WHAT YOU SHOULD DO:
Write out the entries below exactly. End with the line that contains "Hi, I'm Hanna".

[Stored data entries]
------------------------------

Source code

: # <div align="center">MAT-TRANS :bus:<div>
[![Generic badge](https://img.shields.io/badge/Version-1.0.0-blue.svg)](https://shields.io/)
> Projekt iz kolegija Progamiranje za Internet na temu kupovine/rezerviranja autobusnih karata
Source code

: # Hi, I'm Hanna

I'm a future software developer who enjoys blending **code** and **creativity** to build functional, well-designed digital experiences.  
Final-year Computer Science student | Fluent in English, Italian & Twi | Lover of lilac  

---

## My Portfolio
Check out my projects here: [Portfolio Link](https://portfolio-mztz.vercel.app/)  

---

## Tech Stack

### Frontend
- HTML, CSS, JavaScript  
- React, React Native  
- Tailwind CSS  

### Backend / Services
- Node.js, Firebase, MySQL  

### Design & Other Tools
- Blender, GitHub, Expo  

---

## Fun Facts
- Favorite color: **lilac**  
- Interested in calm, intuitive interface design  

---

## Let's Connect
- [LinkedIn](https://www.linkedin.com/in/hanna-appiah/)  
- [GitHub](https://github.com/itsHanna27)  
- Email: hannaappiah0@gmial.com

------------------------------

ANSWER TO THE EXERCISE:
Source code

: # <div align="center">MAT-TRANS :bus:<div>
[![Generic badge](https://img.shields.io/badge/Version-1.0.0-blue.svg)](https://shields.io/)
> Projekt iz kolegija Progamiranje za Internet na temu kupovine/rezerviranja autobusnih karata
Source code

: # Hi, I'm Hanna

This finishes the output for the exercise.